Last time I posted, I mentioned the Yellow-breasted Chat I tried for a couple days to photograph. What I failed to mention was the Gray Fox that came along down the road. I was actually sitting in my car on a gravel road. I looked in the side mirror just in time to catch this fox walking along. I didn't seem to bothered when I quietly opened the car door and snapped a couple photos before it disappeared into the brush. Wish I didn't have to shoot back into the sun, but that's the way it goes sometimes.
That same day I photographed this hawk, which I believe is a Red-shouldered Hawk. A first for me if it is.
It's definitely not a Red-tailed like this one below. This young hawk was soaked on a morning that had no rain. It was perched in a tree just over a stream. I can only figure it took a bath or swooped down on something to eat and missed. It didn't mind me at all and it was still mouthing off on the perch when I walked away, 20 minutes later.
This young Great-horned Owl was one of a pair of Owlets that spent the Spring in the woods I frequent. The parents were always near. You've seen the parents in previous blogs.
Here, an Osprey is perched on a branch over a small lake in the UP. I was able to park my car on the side of the road and slowly walk closer. It never flew off, even after I drove under it.
Hit the beaches in late August and early September or find some mud flats and you are very likely to find some shorebirds working their way back south. Worse (for me anyway) than trying to ID butterflies, is trying to ID shorebirds. It's maddening. The only thing worse - gulls. I don't even try gulls anymore.
Here's a long-range shot of a Long-billed Dowitcher
A little Least Sandpiper playing on the shoreline
A young Spotted Sandpiper looking for a meal
Normally a couple of Caspian Terns on the beach wouldn't get my attention but I noticed the one on the right was banded.
I wasn't too surprised to see Virginia Rails at Lake St. Clair Metropark, but I was surprised that they walked right out in front of me! Rails would rather run through the marsh than fly to escape danger. They are very reclusive, actually enjoy social distancing, so I thought it strange that they just walked right out. One almost walked across my shoe!
When I looked back into the marsh from where they came, I was greeted by a Green Heron with a mouthful. The camera didn't want to focus around the blades of grass, so I had to quickly switch to manual focus. I think it came out okay! Bye froggy!
A few other Green Herons were around that day.
Water snakes are cool unless you happen to be in the water with them. Probably a different story then. Maybe one day I'll get a Green Heron and snake together. That would be interesting to see.
The Rails and Herons and snake all have one thing in common - they do not like my subject in the next set of pictures. Years ago there was a beautiful black Mink at Metro Beach. It had a white patch on it's chest that just made it stand out. Haven't seen one for years, until a couple weeks ago. This guy was just having so much fun running through the brush and into the water and back again. If it had found any of the above mentioned critters, it would have been a nasty set of pictures. Cute as can be, ferocious meat eater.

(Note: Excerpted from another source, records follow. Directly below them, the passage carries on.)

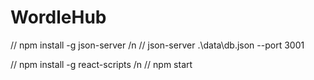 # WordleHub

// npm install -g json-server /n
// json-server .\data\db.json --port 3001

// npm install -g react-scripts /n
// npm start
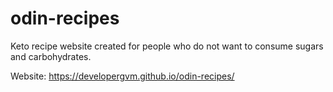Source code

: # odin-recipes
Keto recipe website created for people who do not want to consume sugars and carbohydrates.

Website: https://developergvm.github.io/odin-recipes/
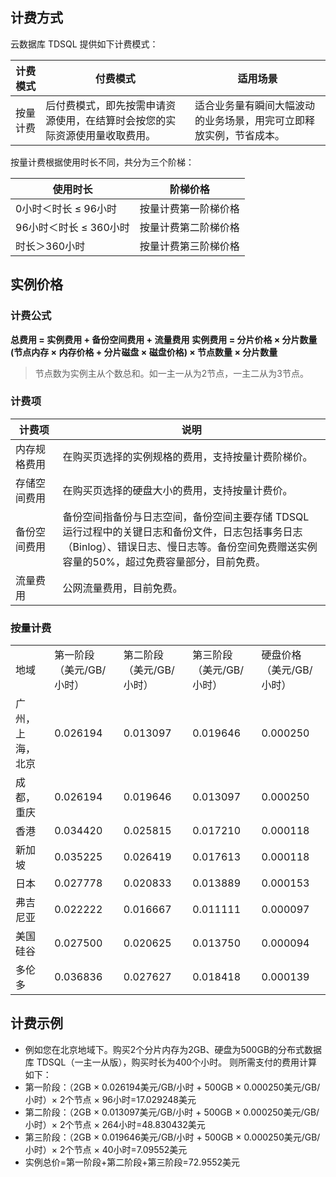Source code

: ## 计费方式
云数据库  TDSQL  提供如下计费模式：

| 计费模式 | 付费模式 |  适用场景 |
|---------|---------|---------|
| 按量计费 |后付费模式，即先按需申请资源使用，在结算时会按您的实际资源使用量收取费用。| 适合业务量有瞬间大幅波动的业务场景，用完可立即释放实例，节省成本。|

按量计费根据使用时长不同，共分为三个阶梯：

| 使用时长 | 阶梯价格 |
|---------|---------|
| 0小时＜时长 ≤ 96小时 | 按量计费第一阶梯价格 |
| 96小时＜时长 ≤ 360小时 | 按量计费第二阶梯价格 |
| 时长＞360小时 | 按量计费第三阶梯价格 |

## 实例价格

### 计费公式
**总费用 = 实例费用 + 备份空间费用 + 流量费用**
**实例费用 = 分片价格 × 分片数量 (节点内存 × 内存价格 + 分片磁盘 × 磁盘价格) × 节点数量 × 分片数量**
>节点数为实例主从个数总和。如一主一从为2节点，一主二从为3节点。
### 计费项
<table>
<thead>
<tr>
<th width="15%">计费项</th>
<th>说明</th>
</tr>
</thead>
<tbody><tr>
<td>内存规格费用<br></td>
<td>在购买页选择的实例规格的费用，支持按量计费阶梯价。</td>
</tr>
<tr>
<td>存储空间费用</td>
<td>在购买页选择的硬盘大小的费用，支持按量计费价。</td>
</tr>
<tr>
<td>备份空间费用</td>
<td>备份空间指备份与日志空间，备份空间主要存储 TDSQL 运行过程中的关键日志和备份文件，日志包括事务日志（Binlog）、错误日志、慢日志等。备份空间免费赠送实例容量的50%，超过免费容量部分，目前免费。</td>
</tr>
<tr>
<td>流量费用</td>
<td>公网流量费用，目前免费。</td>
</tr>
</tbody></table>

### 按量计费

<table>
    <tr>
        <td>地域</td>
        <td>第一阶段（美元/GB/小时）</td>
        <td>第二阶段（美元/GB/小时）</td>
        <td>第三阶段（美元/GB/小时）</td>
        <td>硬盘价格（美元/GB/小时）</td>
    </tr>
    <tr>
        <td>广州，上海，北京</td>
        <td>0.026194</td>
        <td>0.013097</td>
        <td>0.019646</td>
        <td>0.000250</td>
    </tr>
    <tr>
        <td>成都，重庆</td>
        <td>0.026194</td>
        <td>0.019646</td>
        <td>0.013097</td>
        <td>0.000250</td>
    </tr>
    <tr>
        <td>香港</td>
        <td>0.034420</td>
        <td>0.025815</td>
        <td>0.017210</td>
        <td>0.000118</td>
    </tr>
    <tr>
        <td>新加坡</td>
        <td>0.035225</td>
        <td>0.026419</td>
        <td>0.017613</td>
        <td>0.000118</td>
    </tr>
    <tr>
        <td>日本</td>
        <td>0.027778</td>
        <td>0.020833</td>
        <td>0.013889</td>
        <td>0.000153</td>
    </tr>
    <tr>
        <td>弗吉尼亚</td>
        <td>0.022222</td>
        <td>0.016667</td>
        <td>0.011111</td>
        <td>0.000097</td>
    </tr>
    <tr>
        <td>美国硅谷</td>
        <td>0.027500</td>
        <td>0.020625</td>
        <td>0.013750</td>
        <td>0.000094</td>
    </tr>
    <tr>
        <td>多伦多</td>
        <td>0.036836</td>
        <td>0.027627</td>
        <td>0.018418</td>
        <td>0.000139</td>
    </tr>
</table>

## 计费示例


- 例如您在北京地域下。购买2个分片内存为2GB、硬盘为500GB的分布式数据库 TDSQL（一主一从版），购买时长为400个小时。
则所需支付的费用计算如下：
 - 第一阶段：（2GB × 0.026194美元/GB/小时 + 500GB × 0.000250美元/GB/小时）× 2个节点 × 96小时=17.029248美元
 - 第二阶段：（2GB × 0.013097美元/GB/小时 + 500GB × 0.000250美元/GB/小时）× 2个节点 × 264小时=48.830432美元
 - 第三阶段：（2GB × 0.019646美元/GB/小时 + 500GB × 0.000250美元/GB/小时）× 2个节点 × 40小时=7.09552美元
 - 实例总价=第一阶段+第二阶段+第三阶段=72.9552美元



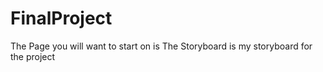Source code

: # FinalProject
The Page you will want to start on is 
The Storyboard is my storyboard for the project
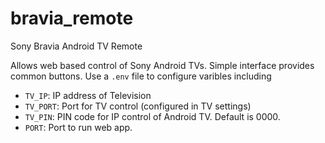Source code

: # bravia_remote
Sony Bravia Android TV Remote

Allows web based control of Sony Android TVs. Simple interface provides common buttons. Use a `.env` file to configure varibles including

* `TV_IP`: IP address of Television
* `TV_PORT`: Port for TV control (configured in TV settings)
* `TV_PIN`: PIN code for IP control of Android TV. Default is 0000.
* `PORT`: Port to run web app.


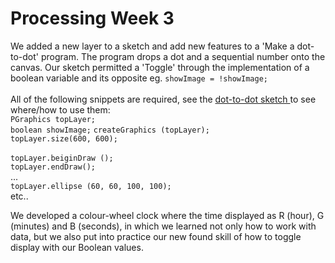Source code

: # Processing Week 3

We added a new layer to a sketch and add new features to a 'Make a dot-to-dot' program. The program drops a dot and a sequential number onto the canvas. Our sketch permitted a 'Toggle' through the implementation of a boolean variable and its opposite eg. `showImage = !showImage;`<br /><br/>
All of the following snippets are required, see the <a href="
        CreativeCoding2019Repo/Week 3/Dot_dot_backgroundToggle/Dot_dot_backgroundToggle.pde
      " >dot-to-dot sketch </a>to see where/how to use them:<br />
`PGraphics topLayer;`<br />
`boolean showImage;`
`createGraphics (topLayer);`<br />
`topLayer.size(600, 600);`<br />
<br />
`topLayer.beiginDraw ();`<br />
`topLayer.endDraw();`<br />
...<br />
`topLayer.ellipse (60, 60, 100, 100);`<br />
etc..

We developed a colour-wheel clock where the time displayed as R (hour), G (minutes) and B (seconds), in which we learned not only how to work with data, but we also put into practice our new found skill of how to toggle display with our Boolean values.

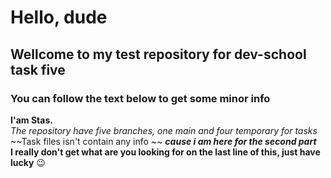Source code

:# Hello, dude
## Wellcome to my test repository for dev-school task five
### You can follow the text below to get some minor info
**I'am Stas.** <br>
_The repository have five branches, one main and four temporary for tasks_
~~Task files isn't contain any info ~~ ***cause i am here for the second part*** <br>
**I really don't get what are you looking for on the last line of this, just have lucky** :wink:



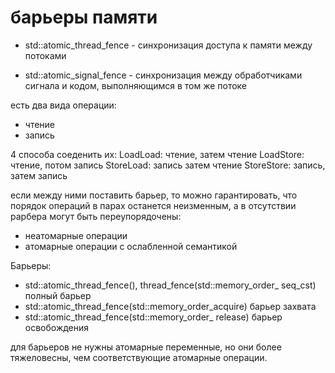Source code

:# барьеры памяти

- std::atomic_thread_fence - синхронизация доступа к памяти между потоками

- std::atomic_signal_fence - синхронизация между обработчиками сигнала и кодом, выполняющимся в том же потоке

есть два вида операции:
- чтение
- запись

4 способа соеденить их:
LoadLoad: чтение, затем чтение
LoadStore: чтение, потом запись
StoreLoad: запись затем чтение
StoreStore: запись, затем запись

если между ними поставить барьер, то можно гарантировать, что порядок операций в парах останется неизменным, а в отсутствии рарбера могут быть переупорядочены:
- неатомарные операции
- атомарные операции с ослабленной семантикой

Барьеры:
- std::atomic_thread_fence(), thread_fence(std::memory_order_
seq_cst) полный барьер 
- std::atomic_thread_fence(std::memory_order_acquire) барьер захвата
- std::atomic_thread_fence(std::memory_order_
release) барьер освобождения

для барьеров не нужны атомарные переменные,
но они более тяжеловесны, чем соответствующие атомарные операции.
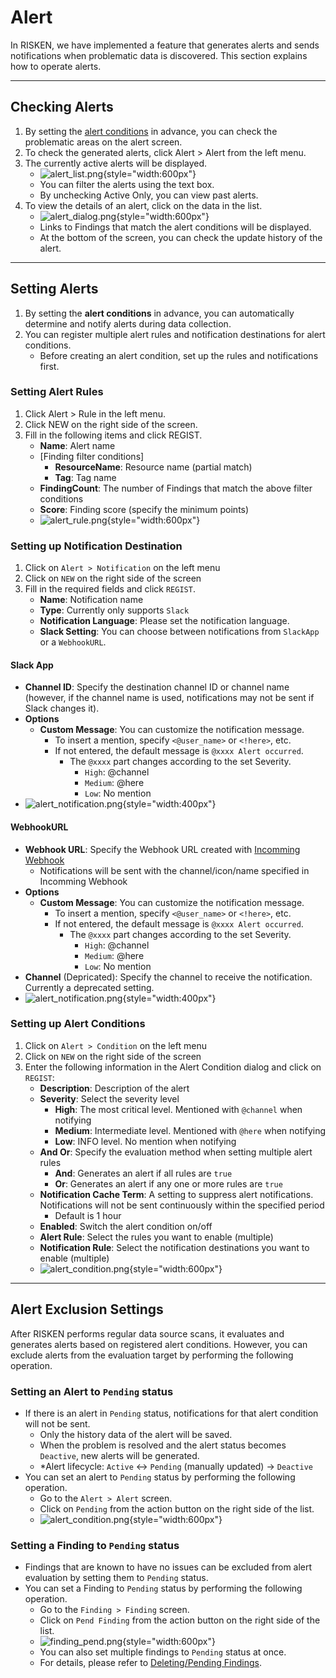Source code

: # Alert
In RISKEN, we have implemented a feature that generates alerts and sends notifications when problematic data is discovered. This section explains how to operate alerts.

---
## Checking Alerts
1. By setting the [alert conditions](#_3) in advance, you can check the problematic areas on the alert screen.
2. To check the generated alerts, click Alert > Alert from the left menu.
3. The currently active alerts will be displayed.
    - ![alert_list.png](/img/risken/alert_list.png){style="width:600px"}
    - You can filter the alerts using the text box.
    - By unchecking Active Only, you can view past alerts.
4. To view the details of an alert, click on the data in the list.
    - ![alert_dialog.png](/img/risken/alert_dialog.png){style="width:600px"}
    - Links to Findings that match the alert conditions will be displayed.
    - At the bottom of the screen, you can check the update history of the alert.

---
## Setting Alerts
1. By setting the **alert conditions** in advance, you can automatically determine and notify alerts during data collection.
2. You can register multiple alert rules and notification destinations for alert conditions.
    - Before creating an alert condition, set up the rules and notifications first.

### Setting Alert Rules
1. Click Alert > Rule in the left menu.
2. Click NEW on the right side of the screen.
3. Fill in the following items and click REGIST.
    - **Name**: Alert name
    - [Finding filter conditions]
        - **ResourceName**: Resource name (partial match)
        - **Tag**: Tag name
    - **FindingCount**: The number of Findings that match the above filter conditions
    - **Score**: Finding score (specify the minimum points)
    - ![alert_rule.png](/img/risken/alert_rule.png){style="width:600px"}

### Setting up Notification Destination
1. Click on `Alert > Notification` on the left menu
2. Click on `NEW` on the right side of the screen
3. Fill in the required fields and click `REGIST`.
    - **Name**: Notification name
    - **Type**: Currently only supports `Slack`
    - **Notification Language**: Please set the notification language.
    - **Slack Setting**: You can choose between notifications from `SlackApp` or a `WebhookURL`.

#### Slack App
- **Channel ID**: Specify the destination channel ID or channel name (however, if the channel name is used, notifications may not be sent if Slack changes it).
- **Options**
    - **Custom Message**: You can customize the notification message.
        - To insert a mention, specify `<@user_name>` or `<!here>`, etc.
        - If not entered, the default message is `@xxxx Alert occurred`.
            - The `@xxxx` part changes according to the set Severity.
                - `High`: @channel
                - `Medium`: @here
                - `Low`: No mention
- ![alert_notification.png](/img/risken/alert_notification_slackapp.png){style="width:400px"}

#### WebhookURL
- **Webhook URL**: Specify the Webhook URL created with [Incomming Webhook](https://api.slack.com/messaging/webhooks)
    - Notifications will be sent with the channel/icon/name specified in Incomming Webhook
- **Options**
    - **Custom Message**: You can customize the notification message.
        - To insert a mention, specify `<@user_name>` or `<!here>`, etc.
        - If not entered, the default message is `@xxxx Alert occurred`.
            - The `@xxxx` part changes according to the set Severity.
                - `High`: @channel
                - `Medium`: @here
                - `Low`: No mention
- **Channel** (Depricated): Specify the channel to receive the notification. Currently a deprecated setting.
- ![alert_notification.png](/img/risken/alert_notification_webhook.png){style="width:400px"}

### Setting up Alert Conditions
1. Click on `Alert > Condition` on the left menu
2. Click on `NEW` on the right side of the screen
3. Enter the following information in the Alert Condition dialog and click on `REGIST`:
    - **Description**: Description of the alert
    - **Severity**: Select the severity level
        - **High**: The most critical level. Mentioned with `@channel` when notifying
        - **Medium**: Intermediate level. Mentioned with `@here` when notifying
        - **Low**: INFO level. No mention when notifying
    - **And Or**: Specify the evaluation method when setting multiple alert rules
        - **And**: Generates an alert if all rules are `true`
        - **Or**: Generates an alert if any one or more rules are `true`
    - **Notification Cache Term**: A setting to suppress alert notifications. Notifications will not be sent continuously within the specified period
        - Default is 1 hour
    - **Enabled**: Switch the alert condition on/off
    - **Alert Rule**: Select the rules you want to enable (multiple)
    - **Notification Rule**: Select the notification destinations you want to enable (multiple)
    - ![alert_condition.png](/img/risken/alert_condition.png){style="width:600px"}

---
## Alert Exclusion Settings

After RISKEN performs regular data source scans, it evaluates and generates alerts based on registered alert conditions. However, you can exclude alerts from the evaluation target by performing the following operation.

### Setting an Alert to `Pending` status
- If there is an alert in `Pending` status, notifications for that alert condition will not be sent.
    - Only the history data of the alert will be saved.
    - When the problem is resolved and the alert status becomes `Deactive`, new alerts will be generated.
    - *Alert lifecycle: `Active` <-> `Pending` (manually updated) -> `Deactive`
- You can set an alert to `Pending` status by performing the following operation.
    - Go to the `Alert > Alert` screen.
    - Click on `Pending` from the action button on the right side of the list.
    - ![alert_condition.png](/img/risken/alert_pend.png){style="width:600px"}

### Setting a Finding to `Pending` status
- Findings that are known to have no issues can be excluded from alert evaluation by setting them to `Pending` status.
- You can set a Finding to `Pending` status by performing the following operation.
    - Go to the `Finding > Finding` screen.
    - Click on `Pend Finding` from the action button on the right side of the list.
    - ![finding_pend.png](/img/risken/finding_pend.png){style="width:600px"}
    - You can also set multiple findings to `Pending` status at once.
    - For details, please refer to [Deleting/Pending Findings](/risken/finding/#_4).
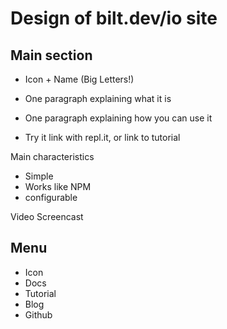 # Design of bilt.dev/io site

## Main section

* Icon + Name (Big Letters!)

* One paragraph explaining what it is

* One paragraph explaining how you can use it

* Try it link with repl.it, or link to tutorial

Main characteristics

* Simple
* Works like NPM
* configurable

Video Screencast

## Menu

* Icon
* Docs
* Tutorial
* Blog
* Github

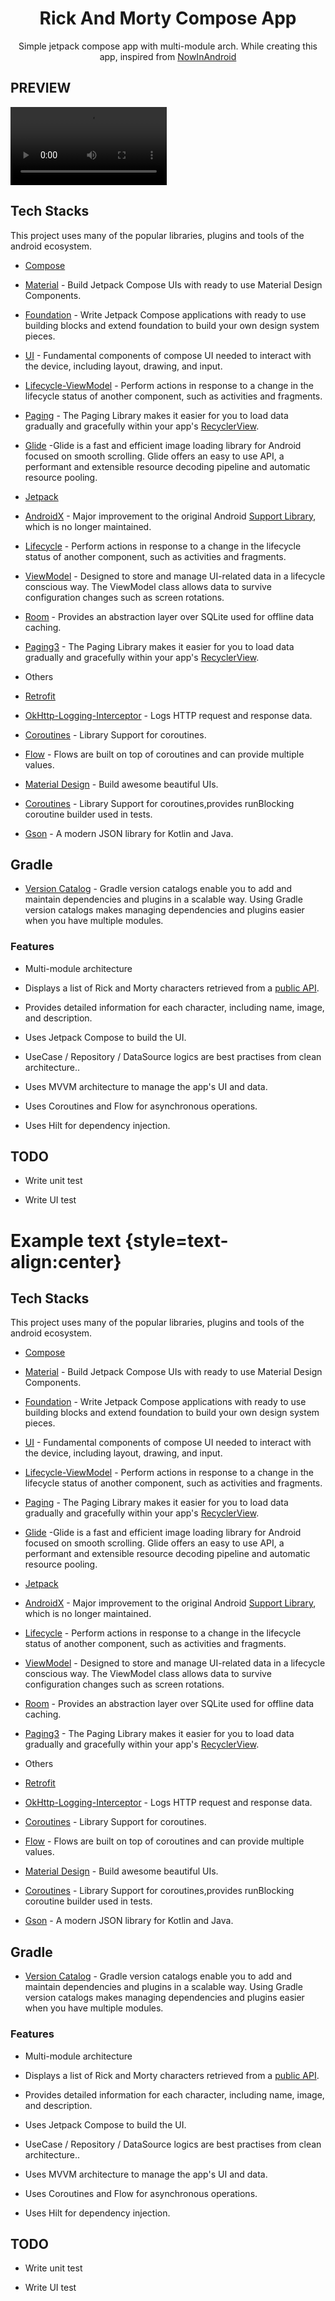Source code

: 


<h1 align="center">Rick And Morty Compose App</h1>
<p align="center">  
Simple jetpack compose app with multi-module arch. While creating this app, inspired from  
<a href="https://github.com/android/nowinandroid">NowInAndroid</a>
</p>

## PREVIEW
<video controls width="250"><source src="/docs/preview/rick-and-morty-video.mp4"></video>


## Tech Stacks

This project uses many of the popular libraries, plugins and tools of the android ecosystem.

- [Compose](https://developer.android.com/jetpack/compose)

- [Material](https://developer.android.com/jetpack/androidx/releases/compose-material) - Build Jetpack Compose UIs with ready to use Material Design Components.

- [Foundation](https://developer.android.com/jetpack/androidx/releases/compose-foundation) - Write Jetpack Compose applications with ready to use building blocks and extend foundation to build your own design system pieces.

- [UI](https://developer.android.com/jetpack/androidx/releases/compose-ui) - Fundamental components of compose UI needed to interact with the device, including layout, drawing, and input.



- [Lifecycle-ViewModel](https://developer.android.com/jetpack/androidx/releases/lifecycle) - Perform actions in response to a change in the lifecycle status of another component, such as activities and fragments.

- [Paging](https://developer.android.com/topic/libraries/architecture/paging/v3-overview) - The Paging Library makes it easier for you to load data gradually and gracefully within your app's [RecyclerView](https://developer.android.com/reference/androidx/recyclerview/widget/RecyclerView).

- [Glide](https://bumptech.github.io/glide/int/compose.html) -Glide is a fast and efficient image loading library for Android focused on smooth scrolling. Glide offers an easy to use API, a performant and extensible resource decoding pipeline and automatic resource pooling.

- [Jetpack](https://developer.android.com/jetpack)

- [AndroidX](https://developer.android.com/jetpack/androidx) - Major improvement to the original Android [Support Library](https://developer.android.com/topic/libraries/support-library/index), which is no longer maintained.

- [Lifecycle](https://developer.android.com/topic/libraries/architecture/lifecycle) - Perform actions in response to a change in the lifecycle status of another component, such as activities and fragments.

- [ViewModel](https://developer.android.com/topic/libraries/architecture/viewmodel) - Designed to store and manage UI-related data in a lifecycle conscious way. The ViewModel class allows data to survive configuration changes such as screen rotations.

- [Room](https://developer.android.com/training/data-storage/room) - Provides an abstraction layer over SQLite used for offline data caching.

- [Paging3](https://developer.android.com/topic/libraries/architecture/paging/v3-overview) - The Paging Library makes it easier for you to load data gradually and gracefully within your app's [RecyclerView](https://developer.android.com/reference/androidx/recyclerview/widget/RecyclerView).

- Others

- [Retrofit](https://square.github.io/retrofit/)

- [OkHttp-Logging-Interceptor](https://github.com/square/okhttp/blob/master/okhttp-logging-interceptor/README.md) - Logs HTTP request and response data.

- [Coroutines](https://github.com/Kotlin/kotlinx.coroutines) - Library Support for coroutines.

- [Flow](https://developer.android.com/kotlin/flow) - Flows are built on top of coroutines and can provide multiple values.

- [Material Design](https://material.io/develop/android/docs/getting-started/) - Build awesome beautiful UIs.

- [Coroutines](https://github.com/Kotlin/kotlinx.coroutines) - Library Support for coroutines,provides runBlocking coroutine builder used in tests.

- [Gson](https://github.com/google/gson) - A modern JSON library for Kotlin and Java.




## Gradle

- [Version Catalog](https://developer.android.com/build/migrate-to-catalogs) - Gradle version catalogs enable you to add and maintain dependencies and plugins in a scalable way. Using Gradle version catalogs makes managing dependencies and plugins easier when you have multiple modules.



### Features

- Multi-module architecture

- Displays a list of Rick and Morty characters retrieved from a [public API](https://rickandmortyapi.com/).

- Provides detailed information for each character, including name, image, and description.

- Uses Jetpack Compose to build the UI.

- UseCase / Repository / DataSource logics are best practises from clean architecture..

- Uses MVVM architecture to manage the app's UI and data.

- Uses Coroutines and Flow for asynchronous operations.

- Uses Hilt for dependency injection.



## TODO

- Write unit test

- Write UI test

# Example text {style=text-align:center}



## Tech Stacks

This project uses many of the popular libraries, plugins and tools of the android ecosystem.

- [Compose](https://developer.android.com/jetpack/compose)

- [Material](https://developer.android.com/jetpack/androidx/releases/compose-material) - Build Jetpack Compose UIs with ready to use Material Design Components.

- [Foundation](https://developer.android.com/jetpack/androidx/releases/compose-foundation) - Write Jetpack Compose applications with ready to use building blocks and extend foundation to build your own design system pieces.

- [UI](https://developer.android.com/jetpack/androidx/releases/compose-ui) - Fundamental components of compose UI needed to interact with the device, including layout, drawing, and input.



- [Lifecycle-ViewModel](https://developer.android.com/jetpack/androidx/releases/lifecycle) - Perform actions in response to a change in the lifecycle status of another component, such as activities and fragments.

- [Paging](https://developer.android.com/topic/libraries/architecture/paging/v3-overview) - The Paging Library makes it easier for you to load data gradually and gracefully within your app's [RecyclerView](https://developer.android.com/reference/androidx/recyclerview/widget/RecyclerView).

- [Glide](https://bumptech.github.io/glide/int/compose.html) -Glide is a fast and efficient image loading library for Android focused on smooth scrolling. Glide offers an easy to use API, a performant and extensible resource decoding pipeline and automatic resource pooling.

- [Jetpack](https://developer.android.com/jetpack)

- [AndroidX](https://developer.android.com/jetpack/androidx) - Major improvement to the original Android [Support Library](https://developer.android.com/topic/libraries/support-library/index), which is no longer maintained.

- [Lifecycle](https://developer.android.com/topic/libraries/architecture/lifecycle) - Perform actions in response to a change in the lifecycle status of another component, such as activities and fragments.

- [ViewModel](https://developer.android.com/topic/libraries/architecture/viewmodel) - Designed to store and manage UI-related data in a lifecycle conscious way. The ViewModel class allows data to survive configuration changes such as screen rotations.

- [Room](https://developer.android.com/training/data-storage/room) - Provides an abstraction layer over SQLite used for offline data caching.

- [Paging3](https://developer.android.com/topic/libraries/architecture/paging/v3-overview) - The Paging Library makes it easier for you to load data gradually and gracefully within your app's [RecyclerView](https://developer.android.com/reference/androidx/recyclerview/widget/RecyclerView).

- Others

- [Retrofit](https://square.github.io/retrofit/)

- [OkHttp-Logging-Interceptor](https://github.com/square/okhttp/blob/master/okhttp-logging-interceptor/README.md) - Logs HTTP request and response data.

- [Coroutines](https://github.com/Kotlin/kotlinx.coroutines) - Library Support for coroutines.

- [Flow](https://developer.android.com/kotlin/flow) - Flows are built on top of coroutines and can provide multiple values.

- [Material Design](https://material.io/develop/android/docs/getting-started/) - Build awesome beautiful UIs.

- [Coroutines](https://github.com/Kotlin/kotlinx.coroutines) - Library Support for coroutines,provides runBlocking coroutine builder used in tests.

- [Gson](https://github.com/google/gson) - A modern JSON library for Kotlin and Java.




## Gradle

- [Version Catalog](https://developer.android.com/build/migrate-to-catalogs) - Gradle version catalogs enable you to add and maintain dependencies and plugins in a scalable way. Using Gradle version catalogs makes managing dependencies and plugins easier when you have multiple modules.



### Features

- Multi-module architecture

- Displays a list of Rick and Morty characters retrieved from a [public API](https://rickandmortyapi.com/).

- Provides detailed information for each character, including name, image, and description.

- Uses Jetpack Compose to build the UI.

- UseCase / Repository / DataSource logics are best practises from clean architecture..

- Uses MVVM architecture to manage the app's UI and data.

- Uses Coroutines and Flow for asynchronous operations.

- Uses Hilt for dependency injection.



## TODO

- Write unit test

- Write UI test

Late August would not be the same without some hummingbirds. I haven't spent time looking for them, but did find one the other day, stealing nectar from a Cardinal Flower (thanks Jeff).
Break time....all that wing flapping...
A little preview of what I'm thinking about next as the Fall gets near....it's almost Deer time!
A little side-note to those that think every time I go out for deer I see big bucks. It's just not that way. Last time I was out, the only picture I took, the fog over the field. Not a deer in sight the entire morning.
For Randy S. Not sure how you get a frog to turn and look at you, but I'll keep trying.
And for Mike P.
They are still in the woods, even had a young one taking a bath the other day!
I wonder what this little one will grow up to be....
Take care everyone, think BIG BUCKS!!